Лакей, несмотря на свои атлетические формы, точно, боялся подступиться к заупрямившейся лошади.
– Брыкается, сударь, – отвечал он.
– Брыкается! а вот как я начну брыкаться, тогда ты что заговоришь? Отвори дверцы!
Лакей бросился к дверцам; барин вылез из коляски и погрозил лакею и кучеру кнутом.
В это мгновение Петр Александрыч, окруженный своею свитою, должен был остановиться, потому что он подошел уже очень близко к месту описанного мною приключения. Приезжий барин приказал распречь лошадей и, увидев Петра Адександрыча, пошел прямо к нему.
– А не вы ли, милостивый государь, – закричал барин, еще не дойдя шагов на десять до Петра Александрыча, – не вы ли, позвольте спросить, здешний помещик?
– Я, к вашим услугам.
Петр Алекоандрыч расшаркался.
– Очень рад. – Барин приподнял картуз. Петр Александрыч протянул было к нему руку, но барин обнял Петра Александрыча, поцеловал его три раза и закричал:
– Я, батюшка, придерживаюсь старинки, извините. Может, у вас так это по – столичному и не следует, да мне до этого дела нет. Нам уж куда до этих этикетов! Я деревенский дурак, деликатностей ваших не знаю. Позвольте еще раз вас обнять. Вот так… Ну, теперь имею честь рекомендоваться… Я Андрей Петрович Боровиков – может, слыхали про меня? Мое сельцо Покровка, Новоселовка то ж, в двух верстах от вас. Милости прошу ко мне. Я, сударь, вдовец, имею двух детей. Мы хоть и деревенские, а живем-таки себе изряднехонько и не левой полой нос сморкаем.
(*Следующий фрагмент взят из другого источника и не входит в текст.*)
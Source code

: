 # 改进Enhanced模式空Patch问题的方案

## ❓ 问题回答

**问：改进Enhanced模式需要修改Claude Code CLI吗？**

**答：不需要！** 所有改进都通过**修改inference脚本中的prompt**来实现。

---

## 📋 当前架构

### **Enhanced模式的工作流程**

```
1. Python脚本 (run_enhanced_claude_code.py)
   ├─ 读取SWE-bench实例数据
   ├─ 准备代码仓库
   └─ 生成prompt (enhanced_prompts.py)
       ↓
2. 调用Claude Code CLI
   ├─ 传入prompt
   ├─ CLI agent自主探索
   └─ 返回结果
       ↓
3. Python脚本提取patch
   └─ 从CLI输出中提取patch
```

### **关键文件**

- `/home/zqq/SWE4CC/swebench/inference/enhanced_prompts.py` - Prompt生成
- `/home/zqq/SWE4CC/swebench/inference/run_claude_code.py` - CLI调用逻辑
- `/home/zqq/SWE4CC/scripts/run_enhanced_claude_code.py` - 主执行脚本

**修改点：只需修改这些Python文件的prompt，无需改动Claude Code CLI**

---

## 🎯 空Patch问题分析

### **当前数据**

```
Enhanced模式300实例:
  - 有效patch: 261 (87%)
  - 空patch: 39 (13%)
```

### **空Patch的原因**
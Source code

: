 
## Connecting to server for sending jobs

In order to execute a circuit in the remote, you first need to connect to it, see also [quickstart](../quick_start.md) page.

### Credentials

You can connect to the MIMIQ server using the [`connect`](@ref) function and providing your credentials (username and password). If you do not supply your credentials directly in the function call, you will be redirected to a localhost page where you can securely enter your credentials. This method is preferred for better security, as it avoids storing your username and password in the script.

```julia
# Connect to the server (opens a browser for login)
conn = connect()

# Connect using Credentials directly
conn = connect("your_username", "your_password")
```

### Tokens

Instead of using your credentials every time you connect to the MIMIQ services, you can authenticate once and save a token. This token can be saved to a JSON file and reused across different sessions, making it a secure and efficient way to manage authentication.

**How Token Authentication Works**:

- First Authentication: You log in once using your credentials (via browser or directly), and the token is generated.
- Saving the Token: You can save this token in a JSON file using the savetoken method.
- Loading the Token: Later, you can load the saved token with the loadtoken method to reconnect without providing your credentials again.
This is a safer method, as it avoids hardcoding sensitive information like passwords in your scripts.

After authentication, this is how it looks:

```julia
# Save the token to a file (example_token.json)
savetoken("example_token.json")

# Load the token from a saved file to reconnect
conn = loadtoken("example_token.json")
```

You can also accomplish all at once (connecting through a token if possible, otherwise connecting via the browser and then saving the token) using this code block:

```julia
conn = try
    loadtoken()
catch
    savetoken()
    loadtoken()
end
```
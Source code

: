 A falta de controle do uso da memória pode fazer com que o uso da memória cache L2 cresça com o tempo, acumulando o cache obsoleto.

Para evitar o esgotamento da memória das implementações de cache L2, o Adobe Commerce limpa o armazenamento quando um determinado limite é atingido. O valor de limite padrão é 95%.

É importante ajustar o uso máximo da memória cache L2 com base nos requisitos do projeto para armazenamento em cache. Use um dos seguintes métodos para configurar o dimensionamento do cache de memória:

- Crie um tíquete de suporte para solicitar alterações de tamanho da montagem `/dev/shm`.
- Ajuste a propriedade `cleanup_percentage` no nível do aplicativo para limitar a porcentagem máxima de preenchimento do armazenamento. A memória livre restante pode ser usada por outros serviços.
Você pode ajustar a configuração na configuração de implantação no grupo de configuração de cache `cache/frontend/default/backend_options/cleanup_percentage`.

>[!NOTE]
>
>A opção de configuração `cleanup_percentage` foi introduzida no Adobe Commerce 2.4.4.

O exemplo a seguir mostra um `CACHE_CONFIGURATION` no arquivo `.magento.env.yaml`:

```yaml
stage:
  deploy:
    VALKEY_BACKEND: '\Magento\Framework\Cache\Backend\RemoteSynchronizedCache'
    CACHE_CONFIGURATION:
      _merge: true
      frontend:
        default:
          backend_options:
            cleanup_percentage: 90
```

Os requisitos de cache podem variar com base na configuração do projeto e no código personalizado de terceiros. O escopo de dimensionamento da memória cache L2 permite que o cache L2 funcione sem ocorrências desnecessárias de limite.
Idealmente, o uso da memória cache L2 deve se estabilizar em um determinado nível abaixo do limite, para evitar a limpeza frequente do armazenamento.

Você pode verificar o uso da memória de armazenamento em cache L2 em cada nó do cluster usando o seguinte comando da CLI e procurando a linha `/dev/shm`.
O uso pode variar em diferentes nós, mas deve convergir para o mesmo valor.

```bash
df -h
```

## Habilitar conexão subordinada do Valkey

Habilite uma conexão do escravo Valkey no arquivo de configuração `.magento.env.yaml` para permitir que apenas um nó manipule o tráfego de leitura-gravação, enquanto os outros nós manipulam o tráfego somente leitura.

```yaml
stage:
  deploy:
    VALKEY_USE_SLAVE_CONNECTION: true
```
– Очень рад познакомиться…
– Да уж рады или не рады, милостивый государь, там вы как себе хотите, а мы ваши гости. Назар Яковлич! здравствуй, милый… – Андрей Петрович обратился к управляющему, который отвесил ему низкий поклон.
– Что такое случилось с вашими лошадьми? – спросил Петр Александрыч у помещика, играя лорнетом.
– Что случилось? Это все анафемская рожа Антипка – мой кучер, ездить не умеет, сноровки никакой не знает… Пристяжная постромкой задела за столб, лошадь горячая, а он еще затянул ее.
Андрей Петрович обратился к управляющему.
– Распорядись-ка, Назар Яковлич, сделай одолжение, чтоб лошадкам-то моим овсеца дали… Да, сударь, Петр Александрыч… ведь вас Петром Александрычем зовут, если не ошибаюсь?
Петр Александрыч утвердительно кивнул головой.
– Да… так я вам начал говорить, что мы хоть и простые люди, хоть по-французски и не болтаем, – бон-жур и бон-тон, – а кое-что смыслим, – прошу извинить… Ну, пойдемте – ка.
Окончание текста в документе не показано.